ASSIGNMENT: Each of the entries below needs to be given again exactly.

EXTRACTED DATA:
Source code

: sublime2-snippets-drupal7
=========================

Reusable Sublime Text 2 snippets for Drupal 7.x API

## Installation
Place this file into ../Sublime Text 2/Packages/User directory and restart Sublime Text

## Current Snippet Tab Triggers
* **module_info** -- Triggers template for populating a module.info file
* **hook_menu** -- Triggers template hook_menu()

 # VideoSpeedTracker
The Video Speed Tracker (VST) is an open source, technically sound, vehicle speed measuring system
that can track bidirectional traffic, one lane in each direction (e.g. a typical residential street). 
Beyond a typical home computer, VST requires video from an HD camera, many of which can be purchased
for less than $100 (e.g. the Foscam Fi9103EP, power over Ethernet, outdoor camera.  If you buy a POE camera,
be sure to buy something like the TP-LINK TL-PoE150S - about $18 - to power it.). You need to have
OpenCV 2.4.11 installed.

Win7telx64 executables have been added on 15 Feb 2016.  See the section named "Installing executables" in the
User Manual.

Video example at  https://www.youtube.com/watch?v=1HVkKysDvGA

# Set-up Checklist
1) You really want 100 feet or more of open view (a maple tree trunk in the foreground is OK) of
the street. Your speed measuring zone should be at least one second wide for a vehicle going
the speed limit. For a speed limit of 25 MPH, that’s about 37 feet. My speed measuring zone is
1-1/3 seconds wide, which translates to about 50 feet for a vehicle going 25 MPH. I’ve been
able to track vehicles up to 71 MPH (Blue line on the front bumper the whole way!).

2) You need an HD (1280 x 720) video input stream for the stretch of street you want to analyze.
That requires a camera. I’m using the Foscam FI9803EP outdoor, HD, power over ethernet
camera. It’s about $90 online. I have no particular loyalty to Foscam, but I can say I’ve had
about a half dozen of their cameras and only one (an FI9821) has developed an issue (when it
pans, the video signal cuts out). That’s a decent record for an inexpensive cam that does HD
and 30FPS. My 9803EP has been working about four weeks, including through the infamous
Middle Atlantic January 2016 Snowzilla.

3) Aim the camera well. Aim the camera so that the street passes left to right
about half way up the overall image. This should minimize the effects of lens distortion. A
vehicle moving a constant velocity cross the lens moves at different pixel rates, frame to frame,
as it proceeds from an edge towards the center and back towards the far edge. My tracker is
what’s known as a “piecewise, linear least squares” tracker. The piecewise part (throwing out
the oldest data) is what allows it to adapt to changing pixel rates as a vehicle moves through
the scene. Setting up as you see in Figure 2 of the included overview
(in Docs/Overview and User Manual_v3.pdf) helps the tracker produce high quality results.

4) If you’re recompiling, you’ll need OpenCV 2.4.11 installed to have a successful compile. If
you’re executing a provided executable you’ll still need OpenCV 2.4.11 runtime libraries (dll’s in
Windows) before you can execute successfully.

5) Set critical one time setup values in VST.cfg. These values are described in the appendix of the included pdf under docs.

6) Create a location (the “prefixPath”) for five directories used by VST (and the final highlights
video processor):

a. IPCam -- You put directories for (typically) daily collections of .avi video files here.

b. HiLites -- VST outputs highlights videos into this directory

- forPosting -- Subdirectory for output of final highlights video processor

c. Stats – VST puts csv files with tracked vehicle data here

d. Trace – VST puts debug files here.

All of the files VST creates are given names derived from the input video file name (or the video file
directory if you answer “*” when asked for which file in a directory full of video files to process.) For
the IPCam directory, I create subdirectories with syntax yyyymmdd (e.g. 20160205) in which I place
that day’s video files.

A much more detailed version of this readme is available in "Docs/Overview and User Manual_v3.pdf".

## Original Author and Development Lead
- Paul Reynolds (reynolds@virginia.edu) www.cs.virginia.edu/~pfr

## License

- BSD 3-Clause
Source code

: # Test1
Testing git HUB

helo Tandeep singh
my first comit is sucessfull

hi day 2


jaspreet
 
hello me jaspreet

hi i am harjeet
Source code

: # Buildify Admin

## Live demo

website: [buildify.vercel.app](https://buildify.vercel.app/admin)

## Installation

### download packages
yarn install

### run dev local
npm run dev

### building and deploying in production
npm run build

WRITTEN SOLUTION:
Source code

: sublime2-snippets-drupal7
=========================

Reusable Sublime Text 2 snippets for Drupal 7.x API

## Installation
Place this file into ../Sublime Text 2/Packages/User directory and restart Sublime Text

## Current Snippet Tab Triggers
* **module_info** -- Triggers template for populating a module.info file
* **hook_menu** -- Triggers template hook_menu()

 # VideoSpeedTracker
The Video Speed Tracker (VST) is an open source, technically sound, vehicle speed measuring system
that can track bidirectional traffic, one lane in each direction (e.g. a typical residential street). 
Beyond a typical home computer, VST requires video from an HD camera, many of which can be purchased
for less than $100 (e.g. the Foscam Fi9103EP, power over Ethernet, outdoor camera.  If you buy a POE camera,
be sure to buy something like the TP-LINK TL-PoE150S - about $18 - to power it.). You need to have
OpenCV 2.4.11 installed.

Win7telx64 executables have been added on 15 Feb 2016.  See the section named "Installing executables" in the
User Manual.

Video example at  https://www.youtube.com/watch?v=1HVkKysDvGA

# Set-up Checklist
1) You really want 100 feet or more of open view (a maple tree trunk in the foreground is OK) of
the street. Your speed measuring zone should be at least one second wide for a vehicle going
the speed limit. For a speed limit of 25 MPH, that’s about 37 feet. My speed measuring zone is
1-1/3 seconds wide, which translates to about 50 feet for a vehicle going 25 MPH. I’ve been
able to track vehicles up to 71 MPH (Blue line on the front bumper the whole way!).

2) You need an HD (1280 x 720) video input stream for the stretch of street you want to analyze.
That requires a camera. I’m using the Foscam FI9803EP outdoor, HD, power over ethernet
camera. It’s about $90 online. I have no particular loyalty to Foscam, but I can say I’ve had
about a half dozen of their cameras and only one (an FI9821) has developed an issue (when it
pans, the video signal cuts out). That’s a decent record for an inexpensive cam that does HD
and 30FPS. My 9803EP has been working about four weeks, including through the infamous
Middle Atlantic January 2016 Snowzilla.

3) Aim the camera well. Aim the camera so that the street passes left to right
about half way up the overall image. This should minimize the effects of lens distortion. A
vehicle moving a constant velocity cross the lens moves at different pixel rates, frame to frame,
as it proceeds from an edge towards the center and back towards the far edge. My tracker is
what’s known as a “piecewise, linear least squares” tracker. The piecewise part (throwing out
the oldest data) is what allows it to adapt to changing pixel rates as a vehicle moves through
the scene. Setting up as you see in Figure 2 of the included overview
(in Docs/Overview and User Manual_v3.pdf) helps the tracker produce high quality results.

4) If you’re recompiling, you’ll need OpenCV 2.4.11 installed to have a successful compile. If
you’re executing a provided executable you’ll still need OpenCV 2.4.11 runtime libraries (dll’s in
Windows) before you can execute successfully.

5) Set critical one time setup values in VST.cfg. These values are described in the appendix of the included pdf under docs.

6) Create a location (the “prefixPath”) for five directories used by VST (and the final highlights
video processor):

a. IPCam -- You put directories for (typically) daily collections of .avi video files here.

b. HiLites -- VST outputs highlights videos into this directory

- forPosting -- Subdirectory for output of final highlights video processor

c. Stats – VST puts csv files with tracked vehicle data here

d. Trace – VST puts debug files here.

All of the files VST creates are given names derived from the input video file name (or the video file
directory if you answer “*” when asked for which file in a directory full of video files to process.) For
the IPCam directory, I create subdirectories with syntax yyyymmdd (e.g. 20160205) in which I place
that day’s video files.

A much more detailed version of this readme is available in "Docs/Overview and User Manual_v3.pdf".

## Original Author and Development Lead
- Paul Reynolds (reynolds@virginia.edu) www.cs.virginia.edu/~pfr

## License

- BSD 3-Clause
Source code

: # Test1
Testing git HUB

helo Tandeep singh
my first comit is sucessfull

hi day 2


jaspreet
 
hello me jaspreet

hi i am harjeet
Source code

: # Buildify Admin

## Live demo

website: [buildify.vercel.app](https://buildify.vercel.app/admin)

## Installation

### download packages
yarn install

### run dev local
npm run dev

### building and deploying in production
npm run build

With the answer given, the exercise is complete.